Quel a été le jugement de la Cour de cassation concernant l’insulte « connard » ?

La Cour de cassation a jugé que le fait pour un salarié, en l’occurrence un journaliste reporter, d’avoir traité son employeur de « connard » et de l’avoir menacé verbalement ne justifiait pas un licenciement pour faute grave.

Cette décision repose sur le contexte dans lequel ces propos ont été tenus, ainsi que sur l’ancienneté du salarié, qui n’avait jamais fait l’objet de sanctions disciplinaires auparavant.

Les juges ont considéré que ces faits, bien que répréhensibles, ne constituaient pas une faute grave, ce qui signifie que l’employeur aurait dû envisager des sanctions moins sévères, comme une mise à pied disciplinaire, plutôt qu’un licenciement.

Quelles sont les implications de la liberté d’expression pour les salariés ?

La liberté d’expression des salariés est protégée par l’article L1121-1 du Code du travail, qui stipule que les restrictions à cette liberté doivent être justifiées par la nature de la tâche à accomplir et proportionnées au but recherché.

Cela signifie que les salariés ont le droit d’exprimer leurs opinions, même critiques, sans craindre des sanctions, tant que ces opinions ne constituent pas un abus manifeste de cette liberté.

Les juges doivent évaluer si les propos tenus par le salarié sont injurieux ou diffamatoires et s’ils dépassent les limites de la liberté d’expression. Cette évaluation prend en compte le contexte, la publicité donnée aux propos, les destinataires et le statut du salarié.

Quels critères les tribunaux prennent-ils en compte pour évaluer l’abus de la liberté d’expression ?

Les tribunaux prennent en compte plusieurs critères pour évaluer si un salarié a abusé de sa liberté d’expression.

Premièrement, le contexte dans lequel les propos ont été tenus est crucial.

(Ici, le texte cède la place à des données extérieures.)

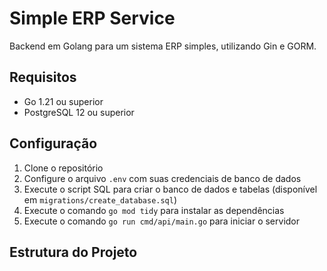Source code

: # Simple ERP Service

Backend em Golang para um sistema ERP simples, utilizando Gin e GORM.

## Requisitos

- Go 1.21 ou superior
- PostgreSQL 12 ou superior

## Configuração

1. Clone o repositório
2. Configure o arquivo `.env` com suas credenciais de banco de dados
3. Execute o script SQL para criar o banco de dados e tabelas (disponível em `migrations/create_database.sql`)
4. Execute o comando `go mod tidy` para instalar as dependências
5. Execute o comando `go run cmd/api/main.go` para iniciar o servidor

## Estrutura do Projeto
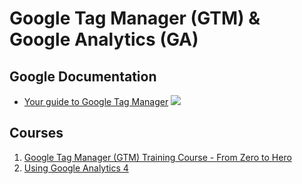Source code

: # Google Tag Manager (GTM) & Google Analytics (GA)

## Google Documentation

* [Your guide to Google Tag Manager](https://support.google.com/tagmanager/answer/12811173?hl=en) ![](../../foreign.png)

## Courses

1. [Google Tag Manager (GTM) Training Course - From Zero to Hero](./google-tag-manager-from-zero-to-hero/README.md)
2. [Using Google Analytics 4](./using-google-analytics-4/README.md)
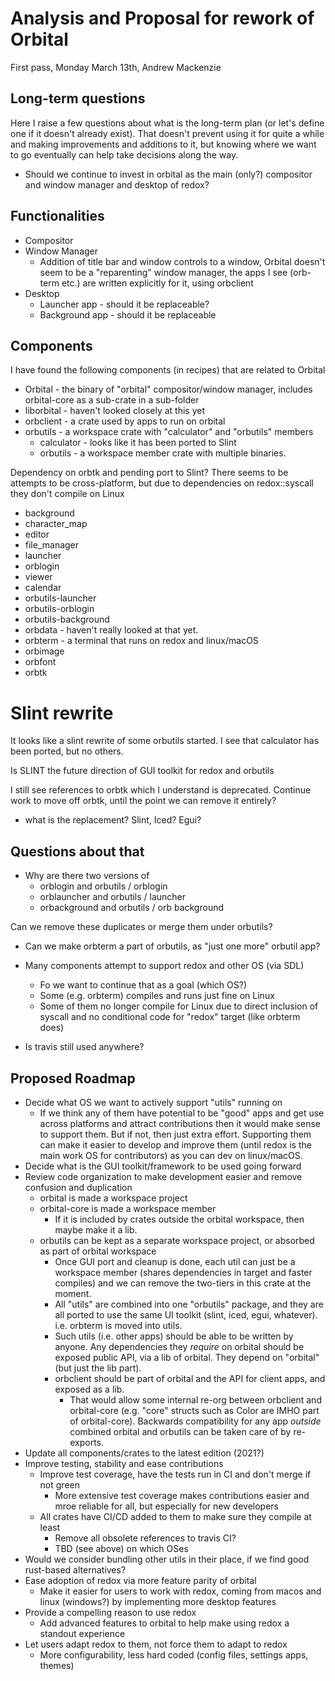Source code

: # Analysis and Proposal for rework of Orbital
First pass, Monday March 13th, Andrew Mackenzie

## Long-term questions
Here I raise a few questions about what is the long-term plan (or let's define one if it doesn't already exist).
That doesn't prevent using it for quite a while and making improvements and additions to it, but knowing
where we want to go eventually can help take decisions along the way.

* Should we continue to invest in orbital as the main (only?) compositor and window manager and desktop of redox?

## Functionalities
* Compositor
* Window Manager
    * Addition of title bar and window controls to a window, Orbital doesn't seem to be a "reparenting" window manager,
      the apps I see (orb-term etc.) are written explicitly for it, using orbclient
* Desktop
    * Launcher app - should it be replaceable?
    * Background app - should it be replaceable

## Components
I have found the following components (in recipes) that are related to Orbital

* Orbital - the binary of "orbital" compositor/window manager, includes orbital-core as a sub-crate in a sub-folder
* liborbital - haven't looked closely at this yet
* orbclient - a crate used by apps to run on orbital
* orbutils - a workspace crate with "calculator" and "orbutils" members
    * calculator - looks like it has been ported to Slint
    * orbutils - a workspace member crate with multiple binaries.

Dependency on orbtk and pending port to Slint?
There seems to be attempts to be cross-platform, but due to dependencies on redox::syscall they don't compile on Linux
* background
* character_map
* editor
* file_manager
* launcher
* orblogin
* viewer
* calendar
* orbutils-launcher
* orbutils-orblogin
* orbutils-background
* orbdata - haven't really looked at that yet.
* orbterm - a terminal that runs on redox and linux/macOS
* orbimage
* orbfont
* orbtk

# Slint rewrite
It looks like a slint rewrite of some orbutils started. I see that calculator has been ported, but no others.

Is SLINT the future direction of GUI toolkit for redox and orbutils

I still see references to orbtk which I understand is deprecated.
Continue work to move off orbtk, until the point we can remove it entirely?
* what is the replacement? Slint, Iced? Egui?

## Questions about that
* Why are there two versions of
    * orblogin and orbutils / orblogin
    * orblauncher and orbutils / launcher
    * orbackground and orbutils / orb background

Can we remove these duplicates or merge them under orbutils?
* Can we make orbterm a part of orbutils, as "just one more" orbutil app?
* Many components attempt to support redox and other OS (via SDL)
    * Fo we want to continue that as a goal (which OS?)
    * Some (e.g. orbterm) compiles and runs just fine on Linux
    * Some of them no longer compile for Linux due to direct inclusion of syscall and no conditional code for "redox"
      target (like orbterm does)

* Is travis still used anywhere?

## Proposed Roadmap
* Decide what OS we want to actively support "utils" running on
    * If we think any of them have potential to be "good" apps and get use across platforms and attract contributions
      then it would make sense to support them. But if not, then just extra effort. Supporting them can make it easier to
      develop and improve them (until redox is the main work OS for contributors) as you can dev on linux/macOS.
* Decide what is the GUI toolkit/framework to be used going forward
* Review code organization to make development easier and remove confusion and duplication
  * orbital is made a workspace project
  * orbital-core is made a workspace member
      * If it is included by crates outside the orbital workspace, then maybe make it a lib.
  * orbutils can be kept as a separate workspace project, or absorbed as part of orbital workspace
      * Once GUI port and cleanup is done, each util can just be a workspace member (shares dependencies in target and
        faster compiles) and we can remove the two-tiers in this crate at the moment.
      * All "utils" are combined into one "orbutils" package, and they are all ported to use the same UI toolkit
        (slint, iced, egui, whatever). i.e. orbterm is moved into utils.
      * Such utils (i.e. other apps) should be able to be written by anyone. Any dependencies they _require_ on orbital should be exposed
        public API, via a lib of orbital. They depend on "orbital" (but just the lib part).
      * orbclient should be part of orbital and the API for client apps, and exposed as a lib.
          * That would allow some internal re-org between orbclient and orbital-core (e.g. "core" structs such as Color
            are IMHO part of orbital-core). Backwards compatibility for any app _outside_ combined orbital and orbutils
            can be taken care of by re-exports.
* Update all components/crates to the latest edition (2021?)
* Improve testing, stability and ease contributions
  * Improve test coverage, have the tests run in CI and don't merge if not green
    * More extensive test coverage makes contributions easier and mroe reliable for all, but especially for new developers
  * All crates have CI/CD added to them to make sure they compile at least
      * Remove all obsolete references to travis CI?
      * TBD (see above) on which OSes
* Would we consider bundling other utils in their place, if we find good rust-based alternatives?
* Ease adoption of redox via more feature parity of orbital
  * Make it easier for users to work with redox, coming from macos and linux (windows?) by implementing more desktop
features
* Provide a compelling reason to use redox
  * Add advanced features to orbital to help make using redox a standout experience
* Let users adapt redox to them, not force them to adapt to redox
  * More configurability, less hard coded (config files, settings apps, themes)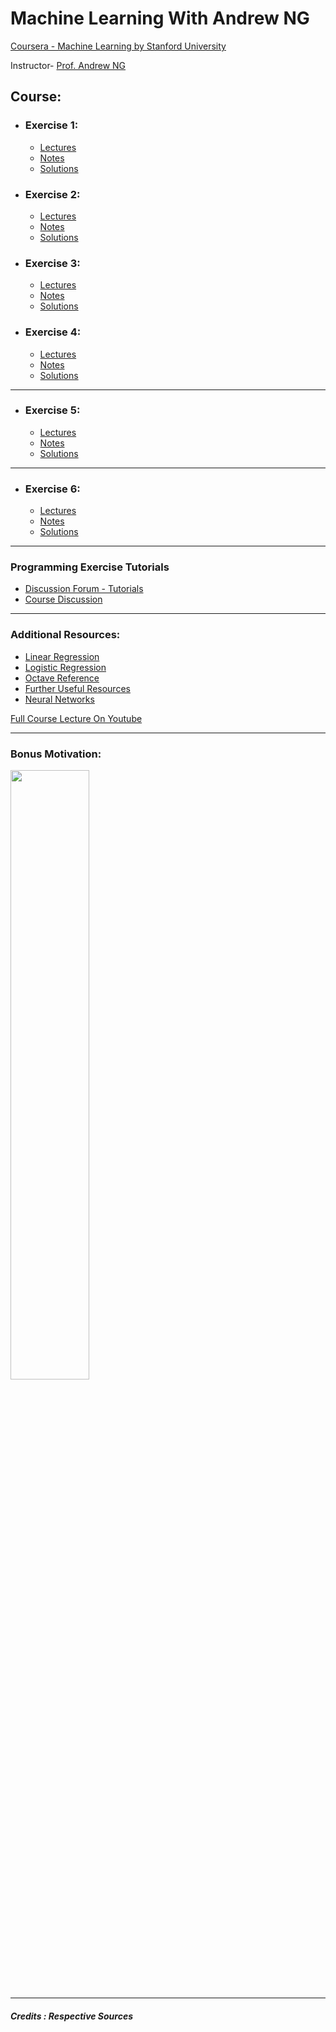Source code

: #  Machine Learning With Andrew NG 

[Coursera - Machine Learning by Stanford University](https://www.coursera.org/learn/machine-learning)

Instructor- [Prof. Andrew NG](https://www.andrewng.org/)

## Course:

- ### Exercise 1:
  - [Lectures](https://github.com/greyhatguy007/MachineLearningAndrewNG/tree/main/home/ex1/Letcures)
  - [Notes](https://github.com/greyhatguy007/MachineLearningAndrewNG/blob/main/home/ex1/Letcures/notes.pdf)
  - [Solutions](https://github.com/greyhatguy007/MachineLearningAndrewNG/blob/main/home/ex1/)


- ### Exercise 2:
  - [Lectures](https://github.com/greyhatguy007/MachineLearningAndrewNG/tree/main/home/ex2/Lectures)
  - [Notes](https://github.com/greyhatguy007/MachineLearningAndrewNG/blob/main/home/ex2/Lectures/notes.pdf)
  - [Solutions](https://github.com/greyhatguy007/MachineLearningAndrewNG/tree/main/home/ex2/)

- ### Exercise 3:
  - [Lectures](https://github.com/greyhatguy007/MachineLearningAndrewNG/tree/main/home/ex3/Lectures)
  - [Notes](https://github.com/greyhatguy007/MachineLearningAndrewNG/blob/main/home/ex3/Lectures/notes.pdf)
  - [Solutions](https://github.com/greyhatguy007/MachineLearningAndrewNG/tree/main/home/ex3/)

- ### Exercise 4:
  - [Lectures](https://github.com/greyhatguy007/MachineLearningAndrewNG/tree/main/home/ex4/Lectures)
  - [Notes](https://github.com/greyhatguy007/MachineLearningAndrewNG/blob/main/home/ex4/Lectures/notes.pdf)
  - [Solutions](https://github.com/greyhatguy007/MachineLearningAndrewNG/tree/main/home/ex4/)

<hr/>

- ### Exercise 5:
  - [Lectures](https://github.com/greyhatguy007/MachineLearningAndrewNG/tree/main/home/ex5/Lectures)
  - [Notes](https://github.com/greyhatguy007/MachineLearningAndrewNG/blob/main/home/ex5/Lectures/notes.pdf)
  - [Solutions](https://github.com/greyhatguy007/MachineLearningAndrewNG/tree/main/home/ex5/)

<hr/>

- ### Exercise 6:
  - [Lectures](https://github.com/greyhatguy007/MachineLearningAndrewNG/tree/main/home/ex6/Lectures)
  - [Notes](https://github.com/greyhatguy007/MachineLearningAndrewNG/blob/main/home/ex6/Lectures/notes.pdf)
  - [Solutions](https://github.com/greyhatguy007/MachineLearningAndrewNG/tree/main/home/ex6/)

<hr/>

### Programming Exercise Tutorials
- [Discussion Forum - Tutorials](https://www.coursera.org/learn/machine-learning/discussions/all/threads/m0ZdvjSrEeWddiIAC9pDDA)
- [Course Discussion](https://www.coursera.org/learn/machine-learning/discussions/all/threads/0SxufTSrEeWPACIACw4G5w)


<hr/>

### Additional Resources:
- [Linear Regression](https://adit.io/posts/2016-02-20-Linear-Regression-in-Pictures.html)
- [Logistic Regression](https://adit.io/posts/2016-03-13-Logistic-Regression.html#non-linear-classification)
- [Octave Reference](https://octave.org/octave.pdf)
- [Further Useful Resources](https://www.coursera.org/learn/machine-learning/resources/NrY2G)
- [Neural Networks](https://github.com/greyhatguy007/MachineLearningAndrewNG/tree/main/home/extras)

[Full Course Lecture On Youtube](https://youtube.com/playlist?list=PLLssT5z_DsK-h9vYZkQkYNWcItqhlRJLN)

<hr/>

### Bonus Motivation:

<img src = "https://www.azquotes.com/picture-quotes/quote-no-one-knows-what-the-right-algorithm-is-but-it-gives-us-hope-that-if-we-can-discover-andrew-ng-125-25-69.jpg" height="50%" width=50%/>

<hr/>

##### Credits : Respective Sources
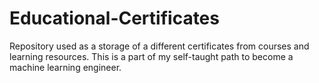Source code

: # Educational-Certificates
 
Repository used as a storage of a different certificates from courses and learning resources.
This is a part of my self-taught path to become a machine learning engineer.
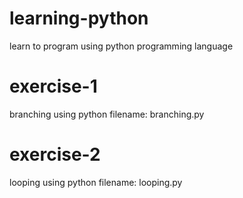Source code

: # learning-python
learn to program using python programming language

# exercise-1
branching using python
filename: branching.py

# exercise-2
looping using python 
filename: looping.py
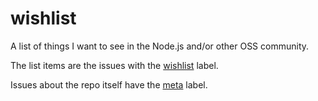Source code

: # wishlist

A list of things I want to see in the Node.js and/or other OSS community.

The list items are the issues with the [wishlist](https://github.com/bengl/wishlist/issues?q=is%3Aopen+is%3Aissue+label%3Awishlist) label.

Issues about the repo itself have the [meta](https://github.com/bengl/wishlist/issues?q=is%3Aopen+is%3Aissue+label%3Ameta) label.
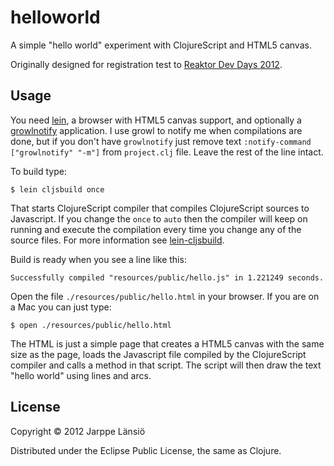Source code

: # helloworld

A simple "hello world" experiment with ClojureScript and HTML5 canvas.

Originally designed for registration test to [Reaktor Dev Days 2012](http://reaktordevday.fi/2012/).

## Usage

You need [lein](https://github.com/technomancy/leiningen), a browser with HTML5 canvas support, and optionally a [growlnotify](http://growl.info/extras.php#growlnotify) application. I use growl to notify me when compilations are done, but if you don't have `growlnotify` just remove text `:notify-command ["growlnotify" "-m"]` from `project.clj` file. Leave the rest of the line intact.

To build type:

	$ lein cljsbuild once

That starts ClojureScript compiler that compiles ClojureScript sources to Javascript. If you change the `once` to `auto` then the compiler will keep on running and execute the compilation every time you change any of the source files. For more information see [lein-cljsbuild](https://github.com/emezeske/lein-cljsbuild).

Build is ready when you see a line like this:

	Successfully compiled "resources/public/hello.js" in 1.221249 seconds.

Open the file `./resources/public/hello.html` in your browser. If you are on a Mac you can just type:

	$ open ./resources/public/hello.html

The HTML is just a simple page that creates a HTML5 canvas with the same size as the page, loads the Javascript file compiled by the ClojureScript compiler and calls a method in that script. The script will then draw the text "hello world" using lines and arcs.

## License

Copyright © 2012 Jarppe Länsiö

Distributed under the Eclipse Public License, the same as Clojure.
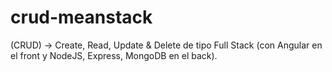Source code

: # crud-meanstack
(CRUD) -> Create, Read, Update & Delete de tipo Full Stack (con Angular en el front y NodeJS, Express, MongoDB en el back).
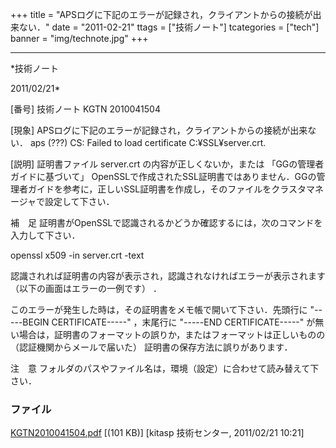 ﻿+++
title = "APSログに下記のエラーが記録され，クライアントからの接続が出来ない．"
date = "2011-02-21"
ttags = ["技術ノート"]
tcategories = ["tech"]
banner = "img/technote.jpg"
+++

-----------------------------------------------------------------------------------------------------------------------------

*技術ノート

2011/02/21*


[番号]
技術ノート KGTN 2010041504

[現象]
APSログに下記のエラーが記録され，クライアントからの接続が出来ない．
aps (???) CS: Failed to load certificate C:¥SSL¥server.crt.

[説明]
証明書ファイル server.crt の内容が正しくないか，または
「GGの管理者ガイドに基づいて」
OpenSSLで作成されたSSL証明書ではありません．GGの管理者ガイドを参考に，正しいSSL証明書を作成し，そのファイルをクラスタマネージャで設定して下さい．

補　足
証明書がOpenSSLで認識されるかどうか確認するには，次のコマンドを入力して下さい．

openssl x509 -in server.crt -text

認識されれば証明書の内容が表示され，認識されなければエラーが表示されます
（以下の画面はエラーの一例です） ．

このエラーが発生した時は，その証明書をメモ帳で開いて下さい．先頭行に
"-----BEGIN CERTIFICATE-----" ，末尾行に "-----END
CERTIFICATE-----"
が無い場合は，証明書のフォーマットの誤りか，またはフォーマットは正しいものの
（認証機関からメールで届いた） 証明書の保存方法に誤りがあります．

注　意
フォルダのパスやファイル名は，環境（設定）に合わせて読み替えて下さい．


### ファイル

 
 


[KGTN2010041504.pdf](http://techreport.kitasp.net/attachments/download/140/KGTN2010041504.pdf)
 [(101 KB)] [kitasp 技術センター, 2011/02/21
10:21]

Une discussion vive ou un conflit peut atténuer la gravité des propos.

Deuxièmement, la publicité donnée aux propos est également importante. Si les propos sont tenus dans un cadre confidentiel, cela peut jouer en faveur du salarié.

Troisièmement, les destinataires des messages sont pris en compte. Les critiques adressées à des collègues peuvent être perçues différemment que celles adressées à la direction. Enfin, le statut du salarié est également un facteur déterminant, car les limites de la critique sont plus larges pour ceux qui s’expriment dans un cadre syndical.

Quels exemples illustrent des cas de liberté d’expression non sanctionnés ?

Un exemple notable est celui d’un salarié qui s’est interrogé sur le licenciement d’un collègue sur un site internet à caractère confidentiel.

Les juges ont estimé que ses propos, qui n’étaient ni injurieux ni vexatoires, ne dépassaient pas les limites de la liberté d’expression.

Un autre exemple concerne un salarié qui a qualifié un projet d’harmonisation des statuts collectifs de « lamentable supercherie » et a critiqué la direction de manière vive.

Les juges ont considéré que ces critiques, bien que sévères, étaient destinées à informer d’autres salariés et à défendre des droits, ce qui les a protégées sous le couvert de la liberté d’expression.

Quels sont des exemples de licenciements justifiés par des abus de la liberté d’expression ?

Un exemple de licenciement justifié est celui d’un salarié qui a accusé son employeur de diverses infractions au code du travail et de pratiques illégales, comme le travail dissimulé.

Les juges ont considéré que ces accusations, formulées de manière excessive et sans fondement, constituaient un abus de la liberté d’expression.

Un autre cas concerne une lettre collective adressée à la direction, dans laquelle les salariés accusaient l’employeur de diffamation et de diversion, tout en adoptant un ton menaçant.

Les juges ont jugé que cette forme de communication manifestait clairement un abus, justifiant ainsi le licenciement du salarié.